During any transition and beyond, many adults in the community will suffer from a diminution in adult services and dislocation of the site, which is close to public transportation.
Make no mistake, the County Clinic will eventually be moved to the Kerner location.
My concern is the preservation of the County Clinic, and to maintain its quality care and commitment to helping the least fortunate as it has for many decades.Marin is such a rich county that it can afford the small subsidy that is required to keep the clinic open.The estimated shortfall for the county dental clinics and the medical specialty clinics is .53% of the 2016-17 budget of Marin Health and Human Services and .18% of the total Marin County budget. At the same time HHS is increasing its planning and administration budget by 17.6% over the same period.

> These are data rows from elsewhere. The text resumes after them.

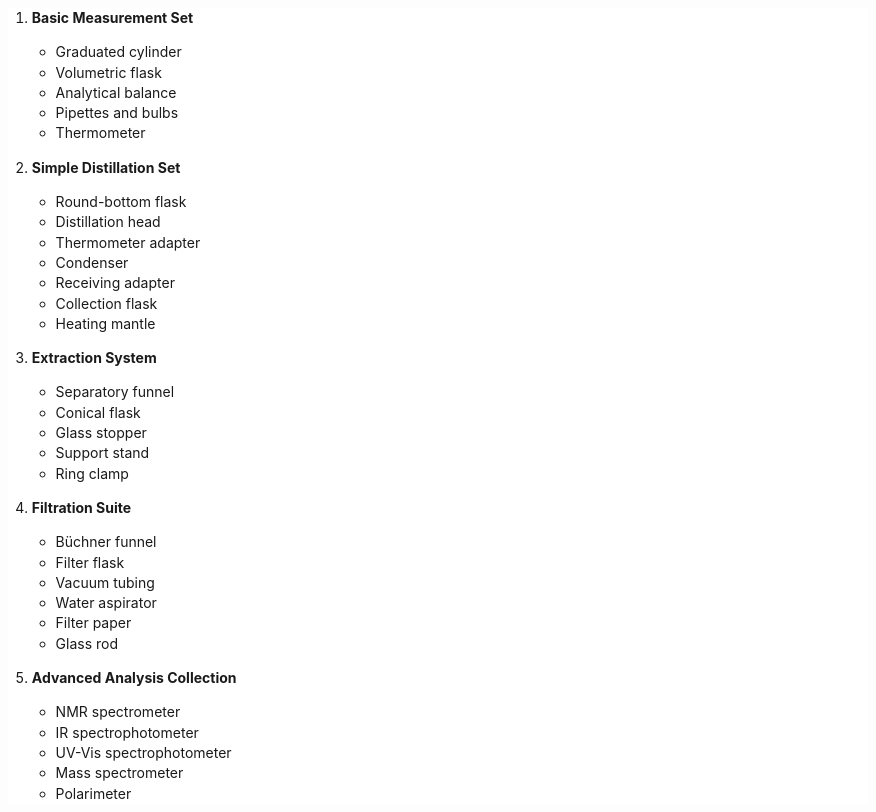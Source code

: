 1. **Basic Measurement Set**
   - Graduated cylinder
   - Volumetric flask
   - Analytical balance
   - Pipettes and bulbs
   - Thermometer

2. **Simple Distillation Set**
   - Round-bottom flask
   - Distillation head
   - Thermometer adapter
   - Condenser
   - Receiving adapter
   - Collection flask
   - Heating mantle

3. **Extraction System**
   - Separatory funnel
   - Conical flask
   - Glass stopper
   - Support stand
   - Ring clamp

4. **Filtration Suite**
   - Büchner funnel
   - Filter flask
   - Vacuum tubing
   - Water aspirator
   - Filter paper
   - Glass rod

5. **Advanced Analysis Collection**
   - NMR spectrometer
   - IR spectrophotometer
   - UV-Vis spectrophotometer
   - Mass spectrometer
   - Polarimeter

This type of planning we do not need. What is more important for the county to spend its money on?
There are ongoing meetings with county supervisors who have heard primarily from county administrators and HHS regarding the proposal.There is a state required Beilensen Hearing on September 12 in the Civic Center Supervisor Chambers.
Please voice your opposition to this proposal.
County Dental is the alternative for the mother that is concerned that her three year old child will be subjected to physical restraints during four appointments necessary at MCC for four fillings.
It is the alternative for the combative child who was referred by MCC for treatment under general anesthesia to a specialty clinic, but was successfully treated in our clinic.
It is the alternative for the adult missing a single anterior tooth who would like a fixed bridge.
It is the alternative for the periodontal patient who would like to maintain a few teeth as anchors for a transitional partial denture, and would like to find a way to pay for it.
It is the alternative for the patient on social security who wants to save an infected bicuspid from extraction by doing root canal therapy at a sliding scale that he can afford.
Write or phone the supervisors. Tell them to restore the confidence and morale of the staff and maintain the independence and autonomy of County Dental. They provide a real alternative of patient based care delivery for the most needy in our county that needs to be continued.